Rose bushes are upright, elegant shrubs that are adorned twice a year with spectacular, showy blooms.
The basics of rose care are simply ...
1. Keep the plants moist at all times, but never allow the roots to sit in water.
2. Feed generously, and frequently, two or three times over the flowering season.
3. Keep pests to a minimum (this is usually not a problem if you start with a strong variety, and keep it well watered and well fed).
4. Prune back once a year.
5. Keep the area around the roots weed free, and ensure 4-6 hours of sun per day. Loamy soils are ideal, though Roses will grow in heavy top soils (if well drained) and sandy soils (if kept watered and fed more frequently). For Roses to thrive, good drainage is critical.

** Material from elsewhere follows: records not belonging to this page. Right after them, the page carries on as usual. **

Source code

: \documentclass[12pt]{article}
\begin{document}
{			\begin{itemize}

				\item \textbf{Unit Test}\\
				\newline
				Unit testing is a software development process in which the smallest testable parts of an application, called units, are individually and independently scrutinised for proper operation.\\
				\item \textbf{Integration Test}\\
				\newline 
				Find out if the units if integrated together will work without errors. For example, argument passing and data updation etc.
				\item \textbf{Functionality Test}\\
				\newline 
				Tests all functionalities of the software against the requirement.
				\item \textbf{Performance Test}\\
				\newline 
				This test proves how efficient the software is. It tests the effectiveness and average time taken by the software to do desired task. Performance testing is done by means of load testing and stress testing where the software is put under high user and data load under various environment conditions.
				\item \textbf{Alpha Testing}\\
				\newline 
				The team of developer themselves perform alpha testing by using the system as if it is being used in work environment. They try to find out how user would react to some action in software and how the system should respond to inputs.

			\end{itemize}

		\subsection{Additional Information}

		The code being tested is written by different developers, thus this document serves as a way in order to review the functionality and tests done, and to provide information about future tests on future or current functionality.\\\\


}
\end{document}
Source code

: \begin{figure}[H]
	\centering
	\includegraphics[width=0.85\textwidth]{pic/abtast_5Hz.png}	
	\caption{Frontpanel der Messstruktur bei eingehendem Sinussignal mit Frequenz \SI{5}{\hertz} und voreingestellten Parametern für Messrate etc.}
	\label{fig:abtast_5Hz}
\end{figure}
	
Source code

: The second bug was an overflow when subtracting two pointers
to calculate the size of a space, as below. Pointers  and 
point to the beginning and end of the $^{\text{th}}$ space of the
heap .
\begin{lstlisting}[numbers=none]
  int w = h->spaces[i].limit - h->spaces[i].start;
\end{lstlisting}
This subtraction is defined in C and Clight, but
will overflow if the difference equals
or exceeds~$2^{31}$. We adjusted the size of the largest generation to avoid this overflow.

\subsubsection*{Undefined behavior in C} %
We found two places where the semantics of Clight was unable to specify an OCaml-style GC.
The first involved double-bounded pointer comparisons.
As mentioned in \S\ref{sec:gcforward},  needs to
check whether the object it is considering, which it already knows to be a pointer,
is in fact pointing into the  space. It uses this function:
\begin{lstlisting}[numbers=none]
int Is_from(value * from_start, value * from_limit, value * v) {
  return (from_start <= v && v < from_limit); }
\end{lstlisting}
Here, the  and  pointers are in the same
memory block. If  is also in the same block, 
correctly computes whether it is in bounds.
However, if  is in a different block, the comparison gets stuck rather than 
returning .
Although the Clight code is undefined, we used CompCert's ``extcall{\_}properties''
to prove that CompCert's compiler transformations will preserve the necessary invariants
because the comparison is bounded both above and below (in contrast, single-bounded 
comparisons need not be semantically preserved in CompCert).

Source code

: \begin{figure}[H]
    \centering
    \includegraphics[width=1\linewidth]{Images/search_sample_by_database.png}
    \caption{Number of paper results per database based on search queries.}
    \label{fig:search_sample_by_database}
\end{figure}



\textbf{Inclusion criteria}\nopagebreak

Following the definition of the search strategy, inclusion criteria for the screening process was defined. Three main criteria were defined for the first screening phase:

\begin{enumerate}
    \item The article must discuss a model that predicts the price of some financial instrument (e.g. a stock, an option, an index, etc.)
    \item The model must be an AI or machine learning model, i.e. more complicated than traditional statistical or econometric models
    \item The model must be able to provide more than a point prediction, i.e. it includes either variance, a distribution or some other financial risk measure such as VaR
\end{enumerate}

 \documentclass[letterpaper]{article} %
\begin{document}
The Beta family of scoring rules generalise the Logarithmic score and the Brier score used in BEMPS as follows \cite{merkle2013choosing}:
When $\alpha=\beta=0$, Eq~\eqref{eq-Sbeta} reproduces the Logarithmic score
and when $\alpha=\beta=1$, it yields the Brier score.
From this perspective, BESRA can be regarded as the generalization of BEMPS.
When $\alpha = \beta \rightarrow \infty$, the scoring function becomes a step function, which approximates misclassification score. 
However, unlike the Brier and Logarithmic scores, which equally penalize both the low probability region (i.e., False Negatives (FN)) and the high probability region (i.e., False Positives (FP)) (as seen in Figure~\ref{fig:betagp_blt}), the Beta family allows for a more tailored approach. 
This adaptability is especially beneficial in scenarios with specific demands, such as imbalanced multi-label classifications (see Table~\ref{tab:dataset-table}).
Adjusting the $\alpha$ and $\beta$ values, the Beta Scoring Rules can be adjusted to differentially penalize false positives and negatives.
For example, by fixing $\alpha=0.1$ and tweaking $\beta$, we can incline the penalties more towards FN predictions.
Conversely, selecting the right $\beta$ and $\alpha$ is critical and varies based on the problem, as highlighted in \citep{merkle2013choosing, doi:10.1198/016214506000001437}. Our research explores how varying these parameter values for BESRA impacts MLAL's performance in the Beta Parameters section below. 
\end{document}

Tips for picking rose blooms ...
1. Avoid picking in the first year
2. Never take more than a third of the flower stem to help the bush to remain productive and shapely.
3. Use a sharp blade and always cut to an outward facing bud.

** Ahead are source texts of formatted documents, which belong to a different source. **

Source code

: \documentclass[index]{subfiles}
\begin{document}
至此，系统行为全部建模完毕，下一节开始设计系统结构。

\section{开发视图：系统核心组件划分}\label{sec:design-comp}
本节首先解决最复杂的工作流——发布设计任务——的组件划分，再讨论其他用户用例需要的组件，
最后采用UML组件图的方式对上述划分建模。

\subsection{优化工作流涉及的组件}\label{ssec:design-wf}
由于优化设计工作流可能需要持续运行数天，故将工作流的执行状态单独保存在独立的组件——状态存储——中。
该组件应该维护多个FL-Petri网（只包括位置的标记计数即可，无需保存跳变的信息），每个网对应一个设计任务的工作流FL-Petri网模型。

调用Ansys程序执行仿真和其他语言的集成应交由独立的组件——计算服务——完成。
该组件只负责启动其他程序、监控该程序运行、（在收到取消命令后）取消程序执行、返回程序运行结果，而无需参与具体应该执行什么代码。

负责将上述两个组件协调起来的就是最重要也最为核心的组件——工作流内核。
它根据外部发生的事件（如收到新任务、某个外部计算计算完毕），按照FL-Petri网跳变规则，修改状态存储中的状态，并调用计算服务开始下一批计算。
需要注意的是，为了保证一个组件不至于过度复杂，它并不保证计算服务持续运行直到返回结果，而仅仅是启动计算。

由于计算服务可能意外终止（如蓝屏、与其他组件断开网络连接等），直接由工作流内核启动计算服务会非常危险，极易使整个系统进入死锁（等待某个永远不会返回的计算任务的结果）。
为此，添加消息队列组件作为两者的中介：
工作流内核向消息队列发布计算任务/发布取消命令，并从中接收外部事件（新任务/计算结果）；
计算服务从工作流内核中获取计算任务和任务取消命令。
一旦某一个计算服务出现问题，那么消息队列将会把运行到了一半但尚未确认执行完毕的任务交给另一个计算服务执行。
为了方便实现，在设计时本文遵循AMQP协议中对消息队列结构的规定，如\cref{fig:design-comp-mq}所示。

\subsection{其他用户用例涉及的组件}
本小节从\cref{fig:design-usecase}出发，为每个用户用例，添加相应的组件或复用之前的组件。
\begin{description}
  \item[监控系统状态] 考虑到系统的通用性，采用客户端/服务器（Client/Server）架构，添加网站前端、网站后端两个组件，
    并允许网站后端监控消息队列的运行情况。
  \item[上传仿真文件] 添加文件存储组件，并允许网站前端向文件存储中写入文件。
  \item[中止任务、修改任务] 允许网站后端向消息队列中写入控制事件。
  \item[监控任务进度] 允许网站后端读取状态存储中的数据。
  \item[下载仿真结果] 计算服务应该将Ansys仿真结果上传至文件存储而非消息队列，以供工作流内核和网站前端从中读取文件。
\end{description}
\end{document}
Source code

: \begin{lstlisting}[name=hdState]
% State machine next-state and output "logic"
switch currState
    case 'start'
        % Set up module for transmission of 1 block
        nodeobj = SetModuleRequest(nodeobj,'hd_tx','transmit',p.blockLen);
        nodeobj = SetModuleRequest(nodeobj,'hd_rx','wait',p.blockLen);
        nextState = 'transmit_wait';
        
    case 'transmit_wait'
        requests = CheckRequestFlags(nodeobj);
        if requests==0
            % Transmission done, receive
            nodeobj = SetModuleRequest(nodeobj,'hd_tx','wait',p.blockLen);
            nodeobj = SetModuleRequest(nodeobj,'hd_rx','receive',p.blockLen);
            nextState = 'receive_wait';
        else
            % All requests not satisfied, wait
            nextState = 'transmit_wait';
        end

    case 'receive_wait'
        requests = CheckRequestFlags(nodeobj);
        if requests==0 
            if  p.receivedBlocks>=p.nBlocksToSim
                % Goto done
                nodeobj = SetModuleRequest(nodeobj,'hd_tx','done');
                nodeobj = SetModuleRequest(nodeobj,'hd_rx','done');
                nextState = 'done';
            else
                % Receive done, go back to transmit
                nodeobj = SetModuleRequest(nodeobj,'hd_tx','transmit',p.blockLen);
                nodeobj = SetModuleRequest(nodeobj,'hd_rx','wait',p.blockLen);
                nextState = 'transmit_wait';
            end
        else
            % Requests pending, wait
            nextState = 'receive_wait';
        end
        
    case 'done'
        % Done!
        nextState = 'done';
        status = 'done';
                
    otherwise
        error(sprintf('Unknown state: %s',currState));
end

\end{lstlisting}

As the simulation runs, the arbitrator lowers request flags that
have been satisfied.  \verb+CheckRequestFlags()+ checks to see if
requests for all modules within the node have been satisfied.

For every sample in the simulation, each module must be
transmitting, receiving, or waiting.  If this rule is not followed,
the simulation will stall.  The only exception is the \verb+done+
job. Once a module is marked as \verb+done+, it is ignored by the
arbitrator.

4. If the rose bush isn't growing vigorously, remove the flowers without taking any leaves.
5. Pick roses early in the morning - moisture and sugar levels are high so they tend to last longer.
6. Immerse rose stems in warm water and re-cut stems under water.
7. Remove all thorns and foliage that will sit below the level of the vase.
8. For larger, prize winning blooms on established plants; we recommend that you 'disbud' by removing all the side buds whilst they are still small. This enables the rose plant able to focus all its energy on making the top bud larger. The end result is fewer, but larger blooms.